9 Prediction of ARMA Processes

9.1 Linear prediction

Let our goal now be to predict future values \(\rX_{n+h}\) based on the data up to time \(n\), that is \(\set{\rX_n,\dots, \rX_1}\). Specifically, we want to

predict the future value (point prediction);
quantify uncertainty (prediction error, prediction intervals).

Thus we need to specify the criteria of quality of predictions, try to find good (optimal) predictions, focus on predictions that are easy to compute, and provide good algorithms.

9.1.1 Mean squared error criterion

Hence we want to predict \(\rnd Y\) given \(\rnd Z_1, \dots, \rnd Z_n\) (mean zero variables with finite second moments). Given a measurable function \(g: \R^n \to \R\) such that \(g(\vr Z)\) is on average close the unobserved value of \(\rnd Y\), we shall minimize the mean squared error \[ \begin{aligned} \Expect{\rnd Y - g(\vr Z)}^2 &= \Expect{\rnd Y - \Expect{\rnd Y \condp \vr Z}}^2 + \Expect{\Expect{\rnd Y \condp \vr Z} - g(\vr Z)}^2 \\ &+ 2\Expect{\brackets{\rnd Y - \Expect{\rnd Y \condp \vr Z}} \brackets{ \Expect{\rnd Y \condp \vr Z} - g(\vr Z)}}. \end{aligned} \]

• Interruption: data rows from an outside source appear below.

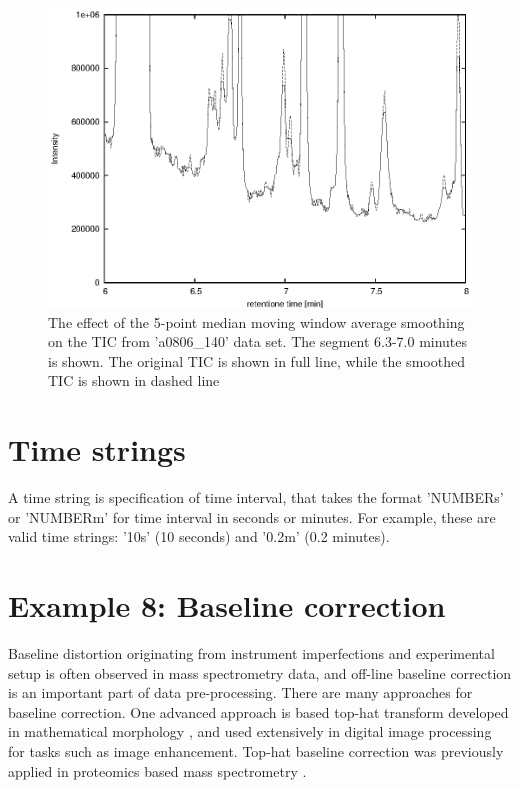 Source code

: \begin{figure}[htp]
\begin{center}
\includegraphics{graphics/pyms-test/tic_median_smoothed.eps}
\caption{The effect of the 5-point median moving window average smoothing
on the TIC from 'a0806\_140' data set. The segment 6.3-7.0 minutes is
shown. The original TIC is shown in full line, while the smoothed TIC
is shown in dashed line}
\label{fig:smoothed-median}
\end{center}
\end{figure}

\section{Time strings}
\label{sec:time-string}

A time string is specification of time interval, that takes the format
'NUMBERs' or 'NUMBERm' for time interval in seconds or minutes. For
example, these are valid time strings: '10s' (10 seconds) and '0.2m'
(0.2 minutes).

\section{\label{sec:baseline_correction}Example 8: Baseline correction}


Baseline distortion originating from instrument imperfections and experimental
setup is often observed in mass spectrometry data, and off-line baseline correction
is an important part of data pre-processing. There are many approaches for
baseline correction. One advanced approach is based top-hat transform developed
in mathematical morphology \cite{serra83}, and used extensively in digital image
processing for tasks such as image enhancement.  Top-hat baseline correction was
previously applied in proteomics based mass spectrometry \cite{sauve04}.

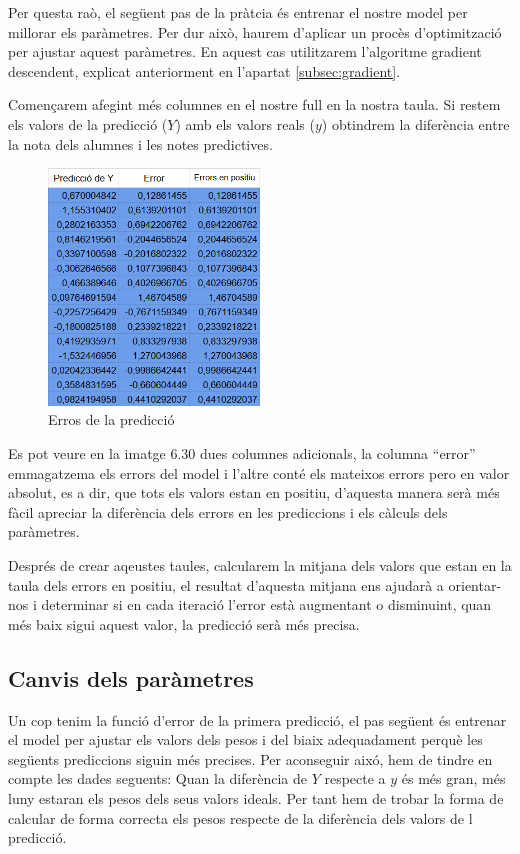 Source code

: Per questa raò, el següent pas de la pràtcia és entrenar el nostre model per millorar els paràmetres. Per dur això, haurem d'aplicar un procès d'optimització per ajustar aquest paràmetres. En aquest cas utilitzarem l'algoritme gradient descendent, explicat anteriorment en l'apartat \ref{subsec:gradient}.

Començarem afegint més columnes en el nostre full en la nostra taula. Si restem els valors de la predicció ($Y$) amb els valors reals ($y$) obtindrem la diferència entre la nota dels alumnes i les notes predictives.

\begin{figure}[H]
    \centering
    \includegraphics[width=0.5\textwidth]{./figures/Errors.png}
    \caption{Erros de la predicció}
\end{figure}

Es pot veure en la imatge 6.30 dues columnes adicionals, la columna ``error'' emmagatzema els errors del model i l'altre conté els mateixos errors pero en valor absolut, es a dir, que tots els valors estan en positiu, d'aquesta manera serà més fàcil apreciar la diferència dels errors en les prediccions i els càlculs dels paràmetres.

Després de crear aqeustes taules, calcularem la mitjana dels valors que estan en la taula dels errors en positiu, el resultat d'aquesta mitjana ens ajudarà a orientar-nos i determinar si en cada iteració l'error està augmentant o disminuint, quan més baix sigui aquest valor, la predicció serà més precisa.
\subsection{Canvis dels paràmetres}
Un cop tenim la funció d'error de la primera predicció, el pas següent és entrenar el model per ajustar els valors dels pesos i del biaix adequadament perquè les següents prediccions siguin més precises.
Per aconseguir aixó, hem de tindre en compte les dades seguents: Quan la diferència de $Y$ respecte a $y$ és més gran, més luny estaran els pesos dels seus valors ideals. Per tant hem de trobar la forma de calcular de forma correcta els pesos respecte de la diferència dels valors de l predicció.


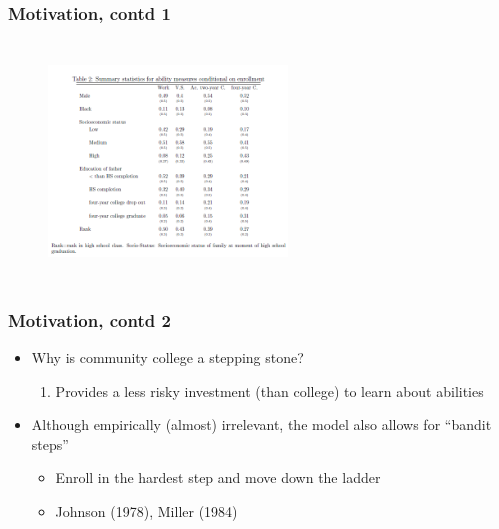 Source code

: \begin{frame}
	\frametitle{Motivation, contd 1}
			\begin{figure}[H] 
				\caption*{}
				\centering
				\includegraphics[width=2.5in, height=2.5in]{Figures/T/table2.png}
			\end{figure}
\end{frame}

\begin{frame}
	\frametitle{Motivation, contd 2}
		\begin{itemize}
			\item Why is community college a stepping stone?
				\begin{enumerate}
					\item Provides a less risky investment (than college) to learn about abilities
				\end{enumerate}
			\item Although empirically (almost) irrelevant, the model also allows for ``bandit steps''
				\begin{itemize}
					\item Enroll in the hardest step and move down the ladder
					\item Johnson (1978), Miller (1984)
				\end{itemize}
		\end{itemize}
\end{frame}

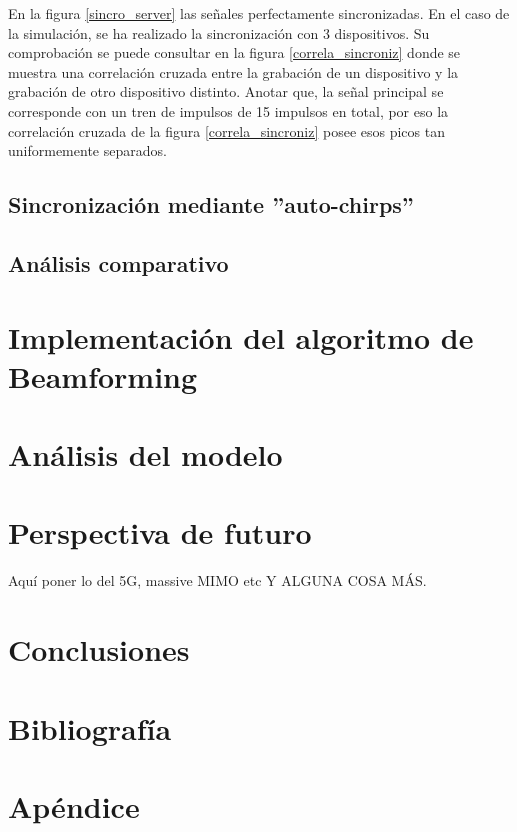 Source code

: \documentclass[a4paper,11pt]{book}
\begin{document}
En la figura \ref{sincro_server} las señales perfectamente sincronizadas. En el caso de la simulación, se ha realizado la sincronización con 3 dispositivos. Su comprobación se puede consultar en la figura \ref{correla_sincroniz} donde se muestra una correlación cruzada entre la grabación de un dispositivo y la grabación de otro dispositivo distinto. Anotar que, la señal principal se corresponde con un tren de impulsos de 15 impulsos en total, por eso la correlación cruzada de la figura \ref{correla_sincroniz} posee esos picos tan uniformemente separados.



\section{Sincronización mediante ''auto-chirps''}
\section{Análisis comparativo}


\chapter{Implementación del algoritmo de Beamforming}

\chapter{Análisis del modelo}

\chapter{Perspectiva de futuro}
Aquí poner lo del 5G, massive MIMO etc Y ALGUNA COSA MÁS.
\chapter{Conclusiones}

\chapter{Bibliografía}



\chapter{Apéndice}
\end{document}
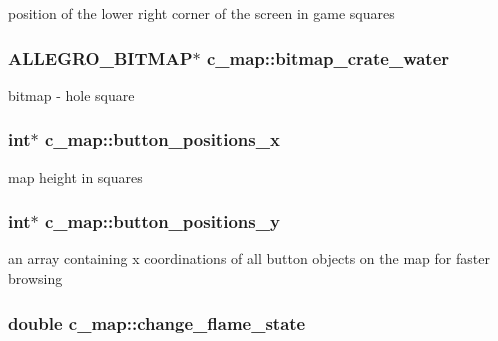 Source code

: position of the lower right corner of the screen in game squares \hypertarget{classc__map_a9b6b2ac643bd82db8acf37753e86482b}{
\subsubsection[{bitmap\-\_\-crate\-\_\-water}]{\setlength{\rightskip}{0pt plus 5cm}A\-L\-L\-E\-G\-R\-O\-\_\-\-B\-I\-T\-M\-A\-P$\ast$ c\-\_\-map\-::bitmap\-\_\-crate\-\_\-water\hspace{0.3cm}{\ttfamily [protected]}}}\label{classc__map_a9b6b2ac643bd82db8acf37753e86482b}
bitmap -\/ hole square \hypertarget{classc__map_a4d9edbbf1f0e9465f7e04307af02afab}{
\subsubsection[{button\-\_\-positions\-\_\-x}]{\setlength{\rightskip}{0pt plus 5cm}int$\ast$ c\-\_\-map\-::button\-\_\-positions\-\_\-x\hspace{0.3cm}{\ttfamily [protected]}}}\label{classc__map_a4d9edbbf1f0e9465f7e04307af02afab}
map height in squares \hypertarget{classc__map_a6be0ac983d8dfd2aa801face76908dff}{
\subsubsection[{button\-\_\-positions\-\_\-y}]{\setlength{\rightskip}{0pt plus 5cm}int$\ast$ c\-\_\-map\-::button\-\_\-positions\-\_\-y\hspace{0.3cm}{\ttfamily [protected]}}}\label{classc__map_a6be0ac983d8dfd2aa801face76908dff}
an array containing x coordinations of all button objects on the map for faster browsing \hypertarget{classc__map_af7ac20f46aab8dde2b4459642fd5d3de}{
\subsubsection[{change\-\_\-flame\-\_\-state}]{\setlength{\rightskip}{0pt plus 5cm}double c\-\_\-map\-::change\-\_\-flame\-\_\-state\hspace{0.3cm}{\ttfamily [protected]}}}\label{classc__map_af7ac20f46aab8dde2b4459642fd5d3de}
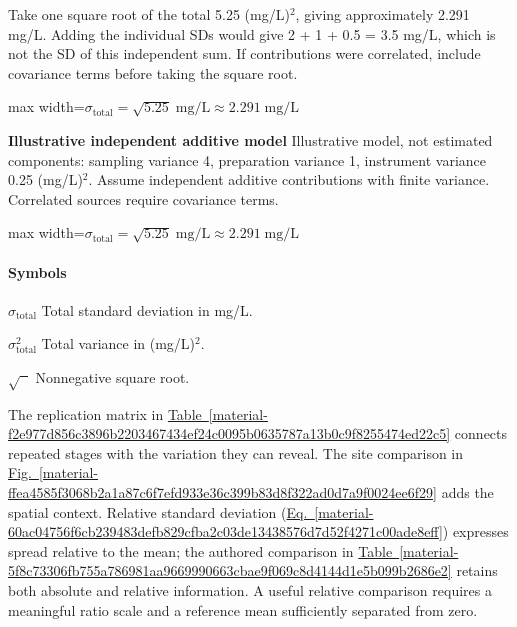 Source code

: \documentclass[11pt,a4paper]{article}
\begin{document}
Take one square root of the total 5.25 (mg/L)\ensuremath{{}^2}, giving approximately 2.291 mg/L.
Adding the individual SDs would give 2 + 1 + 0.5 = 3.5 mg/L, which is not the SD of this independent sum.
If contributions were correlated, include covariance terms before taking the square root.
\begin{center}\begin{adjustbox}{max width=\linewidth}$\displaystyle \sigma_{\mathrm{total}}=\sqrt{5.25}\;\mathrm{mg/L}\approx2.291\;\mathrm{mg/L}$\end{adjustbox}\end{center}

\par\textbf{Illustrative independent additive model} Illustrative model, not estimated components: sampling variance 4, preparation variance 1, instrument variance 0.25 (mg/L)\ensuremath{{}^2}. Assume independent additive contributions with finite variance. Correlated sources require covariance terms.
\begin{center}\begin{adjustbox}{max width=\linewidth}$\displaystyle \sigma_{\mathrm{total}}=\sqrt{5.25}\;\mathrm{mg/L}\approx2.291\;\mathrm{mg/L}$\end{adjustbox}\end{center}

\paragraph{Symbols}
\par\noindent\textbf{\(\sigma_{\mathrm{total}}\)} Total standard deviation in mg/L.
\par\noindent\textbf{\(\sigma_{\mathrm{total}}^2\)} Total variance in (mg/L)\ensuremath{{}^2}.
\par\noindent\textbf{\(\sqrt{\phantom{x}}\)} Nonnegative square root.
\medskip

The replication matrix in \hyperref[material-f2e977d856c3896b2203467434ef24c0095b0635787a13b0c9f8255474ed22c5]{Table~\ref*{material-f2e977d856c3896b2203467434ef24c0095b0635787a13b0c9f8255474ed22c5}} connects repeated stages with the variation they can reveal. The site comparison in \hyperref[material-ffea4585f3068b2a1a87c6f7efd933e36c399b83d8f322ad0d7a9f0024ee6f29]{Fig.~\ref*{material-ffea4585f3068b2a1a87c6f7efd933e36c399b83d8f322ad0d7a9f0024ee6f29}} adds the spatial context. Relative standard deviation (\hyperref[material-60ac04756f6cb239483defb829cfba2c03de13438576d7d52f4271c00ade8eff]{Eq.~\ref*{material-60ac04756f6cb239483defb829cfba2c03de13438576d7d52f4271c00ade8eff}}) expresses spread relative to the mean; the authored comparison in \hyperref[material-5f8c73306fb755a786981aa9669990663cbae9f069c8d4144d1e5b099b2686e2]{Table~\ref*{material-5f8c73306fb755a786981aa9669990663cbae9f069c8d4144d1e5b099b2686e2}} retains both absolute and relative information. A useful relative comparison requires a meaningful ratio scale and a reference mean sufficiently separated from zero.
\end{document}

Clearly, the last term is zero and \(\Expect{\rnd Y - \Expect{\rnd Y \condp \vr Z}}^2 \geq 0\). Thus for all functions \(g\) \[ \Expect{\rnd Y - g(\vr Z)}^2 \geq \Expect{\rnd Y - \Expect{\rnd Y \condp \vr Z}}^2 \] and the minimum is then attained for \(g(\vr Z) = \Expect{\rnd Y \condp \vr Z}\), i.e. the best prediction is the conditional expectation. Unfortunately, this is often complicated, as it depends on the joint distribution, but in the Gaussian case, the conditional expectation is linear. As such, we shall focus on linear predictions.

9.2 Intermezzo

9.2.1 The Hilbert space setting for prediction

As we’ve mentioned earlier, we decided to focus on linear projections, which naturally work in the linear space of mean zero second-order variables. Now consider a Hilbert space with inner product \(\scal{\vr X}{\vr Y} = \expect \vr X \vr Y\) and distance \(\norm{\vr X- \vr Y}^2 = \Expect{\vr X - \vr Y}^2\). Now, given \(\vr Z_1, \dots, \vr Z_n\), candidate linear predictions \(c_1 \vr Z_1 + \dots + c_n \vr Z_n\) form the linear span of \(\vr Z_1, \dots, \vr Z_n\). Unfortunately, we will also need to consider the infinite sets \(\vr Z_1, \vr Z_2, \dots\) We define the linear span as the set of all finite linear combinations \[ \linspace{\vr Z_1, \vr Z_2, \dots} = \set{c_1 \vr Z_{i_1} + \dots + c_m \vr Z_{i_m} : m \in \N, c_1, \dots, c_m \in \R}. \]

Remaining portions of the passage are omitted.